• [Records shown]:
-- Opening Marker --
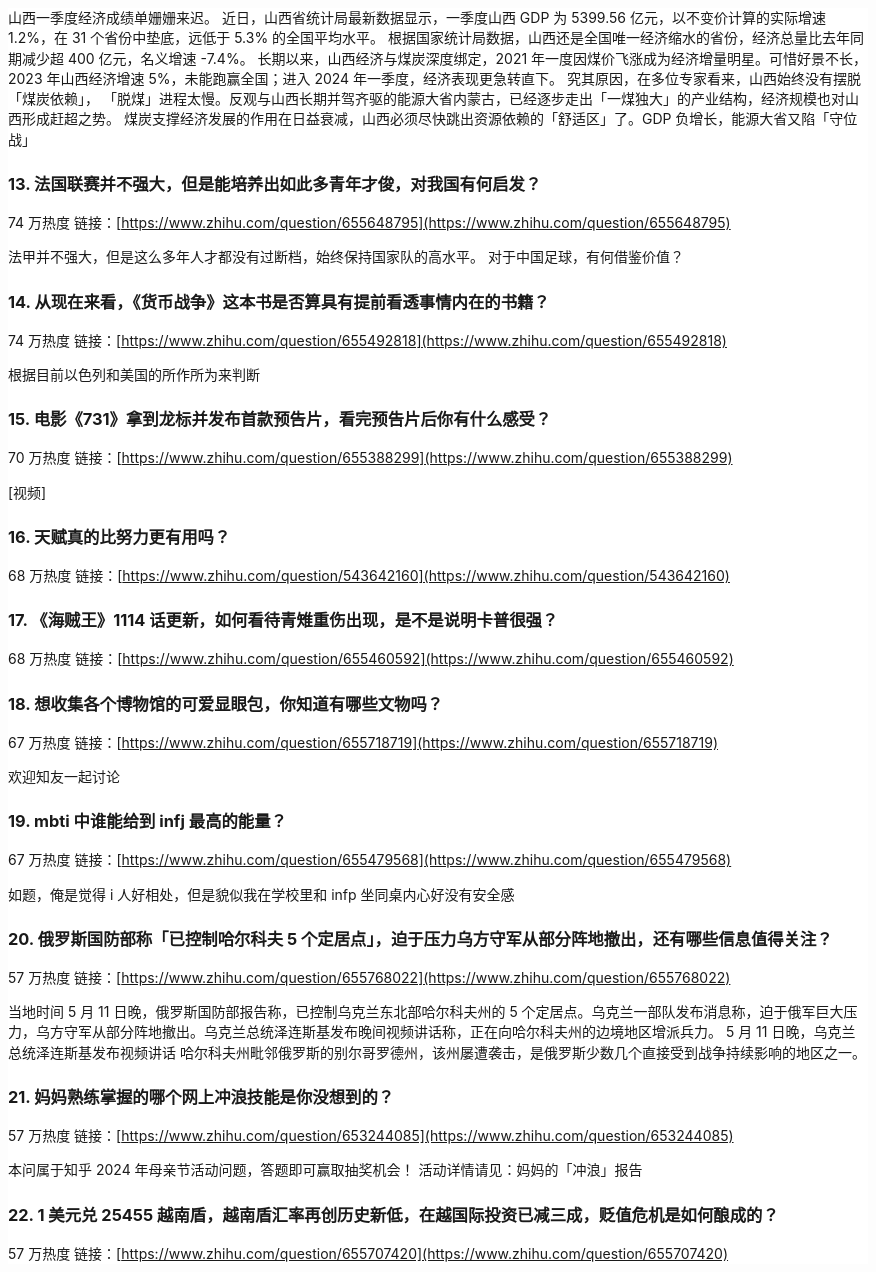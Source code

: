 山西一季度经济成绩单姗姗来迟。 近日，山西省统计局最新数据显示，一季度山西 GDP 为 5399.56 亿元，以不变价计算的实际增速 1.2%，在 31 个省份中垫底，远低于 5.3% 的全国平均水平。 根据国家统计局数据，山西还是全国唯一经济缩水的省份，经济总量比去年同期减少超 400 亿元，名义增速 -7.4%。 长期以来，山西经济与煤炭深度绑定，2021 年一度因煤价飞涨成为经济增量明星。可惜好景不长，2023 年山西经济增速 5%，未能跑赢全国；进入 2024 年一季度，经济表现更急转直下。 究其原因，在多位专家看来，山西始终没有摆脱「煤炭依赖」， 「脱煤」进程太慢。反观与山西长期并驾齐驱的能源大省内蒙古，已经逐步走出「一煤独大」的产业结构，经济规模也对山西形成赶超之势。 煤炭支撑经济发展的作用在日益衰减，山西必须尽快跳出资源依赖的「舒适区」了。GDP 负增长，能源大省又陷「守位战」

### 13. 法国联赛并不强大，但是能培养出如此多青年才俊，对我国有何启发？
74 万热度 链接：[https://www.zhihu.com/question/655648795](https://www.zhihu.com/question/655648795)

法甲并不强大，但是这么多年人才都没有过断档，始终保持国家队的高水平。 对于中国足球，有何借鉴价值？

### 14. 从现在来看，《货币战争》这本书是否算具有提前看透事情内在的书籍？
74 万热度 链接：[https://www.zhihu.com/question/655492818](https://www.zhihu.com/question/655492818)

根据目前以色列和美国的所作所为来判断

### 15. 电影《731》拿到龙标并发布首款预告片，看完预告片后你有什么感受？
70 万热度 链接：[https://www.zhihu.com/question/655388299](https://www.zhihu.com/question/655388299)

[视频]

### 16. 天赋真的比努力更有用吗？
68 万热度 链接：[https://www.zhihu.com/question/543642160](https://www.zhihu.com/question/543642160)



### 17. 《海贼王》1114 话更新，如何看待青雉重伤出现，是不是说明卡普很强？
68 万热度 链接：[https://www.zhihu.com/question/655460592](https://www.zhihu.com/question/655460592)



### 18. 想收集各个博物馆的可爱显眼包，你知道有哪些文物吗？
67 万热度 链接：[https://www.zhihu.com/question/655718719](https://www.zhihu.com/question/655718719)

欢迎知友一起讨论

### 19. mbti 中谁能给到 infj 最高的能量？
67 万热度 链接：[https://www.zhihu.com/question/655479568](https://www.zhihu.com/question/655479568)

如题，俺是觉得 i 人好相处，但是貌似我在学校里和 infp 坐同桌内心好没有安全感

### 20. 俄罗斯国防部称「已控制哈尔科夫 5 个定居点」，迫于压力乌方守军从部分阵地撤出，还有哪些信息值得关注？
57 万热度 链接：[https://www.zhihu.com/question/655768022](https://www.zhihu.com/question/655768022)

当地时间 5 月 11 日晚，俄罗斯国防部报告称，已控制乌克兰东北部哈尔科夫州的 5 个定居点。乌克兰一部队发布消息称，迫于俄军巨大压力，乌方守军从部分阵地撤出。乌克兰总统泽连斯基发布晚间视频讲话称，正在向哈尔科夫州的边境地区增派兵力。 5 月 11 日晚，乌克兰总统泽连斯基发布视频讲话 哈尔科夫州毗邻俄罗斯的别尔哥罗德州，该州屡遭袭击，是俄罗斯少数几个直接受到战争持续影响的地区之一。

### 21. 妈妈熟练掌握的哪个网上冲浪技能是你没想到的？
57 万热度 链接：[https://www.zhihu.com/question/653244085](https://www.zhihu.com/question/653244085)

本问属于知乎 2024 年母亲节活动问题，答题即可赢取抽奖机会！ 活动详情请见：妈妈的「冲浪」报告

### 22. 1 美元兑 25455 越南盾，越南盾汇率再创历史新低，在越国际投资已减三成，贬值危机是如何酿成的？
57 万热度 链接：[https://www.zhihu.com/question/655707420](https://www.zhihu.com/question/655707420)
-- Closing Marker --
• [The task]:
Restate the data above exactly, stripping out each image.

• [Task response]:
Source code

: 山西一季度经济成绩单姗姗来迟。 近日，山西省统计局最新数据显示，一季度山西 GDP 为 5399.56 亿元，以不变价计算的实际增速 1.2%，在 31 个省份中垫底，远低于 5.3% 的全国平均水平。 根据国家统计局数据，山西还是全国唯一经济缩水的省份，经济总量比去年同期减少超 400 亿元，名义增速 -7.4%。 长期以来，山西经济与煤炭深度绑定，2021 年一度因煤价飞涨成为经济增量明星。可惜好景不长，2023 年山西经济增速 5%，未能跑赢全国；进入 2024 年一季度，经济表现更急转直下。 究其原因，在多位专家看来，山西始终没有摆脱「煤炭依赖」， 「脱煤」进程太慢。反观与山西长期并驾齐驱的能源大省内蒙古，已经逐步走出「一煤独大」的产业结构，经济规模也对山西形成赶超之势。 煤炭支撑经济发展的作用在日益衰减，山西必须尽快跳出资源依赖的「舒适区」了。GDP 负增长，能源大省又陷「守位战」

### 13. 法国联赛并不强大，但是能培养出如此多青年才俊，对我国有何启发？
74 万热度 链接：[https://www.zhihu.com/question/655648795](https://www.zhihu.com/question/655648795)

法甲并不强大，但是这么多年人才都没有过断档，始终保持国家队的高水平。 对于中国足球，有何借鉴价值？

### 14. 从现在来看，《货币战争》这本书是否算具有提前看透事情内在的书籍？
74 万热度 链接：[https://www.zhihu.com/question/655492818](https://www.zhihu.com/question/655492818)

根据目前以色列和美国的所作所为来判断

### 15. 电影《731》拿到龙标并发布首款预告片，看完预告片后你有什么感受？
70 万热度 链接：[https://www.zhihu.com/question/655388299](https://www.zhihu.com/question/655388299)

[视频]

### 16. 天赋真的比努力更有用吗？
68 万热度 链接：[https://www.zhihu.com/question/543642160](https://www.zhihu.com/question/543642160)



### 17. 《海贼王》1114 话更新，如何看待青雉重伤出现，是不是说明卡普很强？
68 万热度 链接：[https://www.zhihu.com/question/655460592](https://www.zhihu.com/question/655460592)



### 18. 想收集各个博物馆的可爱显眼包，你知道有哪些文物吗？
67 万热度 链接：[https://www.zhihu.com/question/655718719](https://www.zhihu.com/question/655718719)

欢迎知友一起讨论

### 19. mbti 中谁能给到 infj 最高的能量？
67 万热度 链接：[https://www.zhihu.com/question/655479568](https://www.zhihu.com/question/655479568)

如题，俺是觉得 i 人好相处，但是貌似我在学校里和 infp 坐同桌内心好没有安全感

### 20. 俄罗斯国防部称「已控制哈尔科夫 5 个定居点」，迫于压力乌方守军从部分阵地撤出，还有哪些信息值得关注？
57 万热度 链接：[https://www.zhihu.com/question/655768022](https://www.zhihu.com/question/655768022)

当地时间 5 月 11 日晚，俄罗斯国防部报告称，已控制乌克兰东北部哈尔科夫州的 5 个定居点。乌克兰一部队发布消息称，迫于俄军巨大压力，乌方守军从部分阵地撤出。乌克兰总统泽连斯基发布晚间视频讲话称，正在向哈尔科夫州的边境地区增派兵力。 5 月 11 日晚，乌克兰总统泽连斯基发布视频讲话 哈尔科夫州毗邻俄罗斯的别尔哥罗德州，该州屡遭袭击，是俄罗斯少数几个直接受到战争持续影响的地区之一。

### 21. 妈妈熟练掌握的哪个网上冲浪技能是你没想到的？
57 万热度 链接：[https://www.zhihu.com/question/653244085](https://www.zhihu.com/question/653244085)

本问属于知乎 2024 年母亲节活动问题，答题即可赢取抽奖机会！ 活动详情请见：妈妈的「冲浪」报告

### 22. 1 美元兑 25455 越南盾，越南盾汇率再创历史新低，在越国际投资已减三成，贬值危机是如何酿成的？
57 万热度 链接：[https://www.zhihu.com/question/655707420](https://www.zhihu.com/question/655707420)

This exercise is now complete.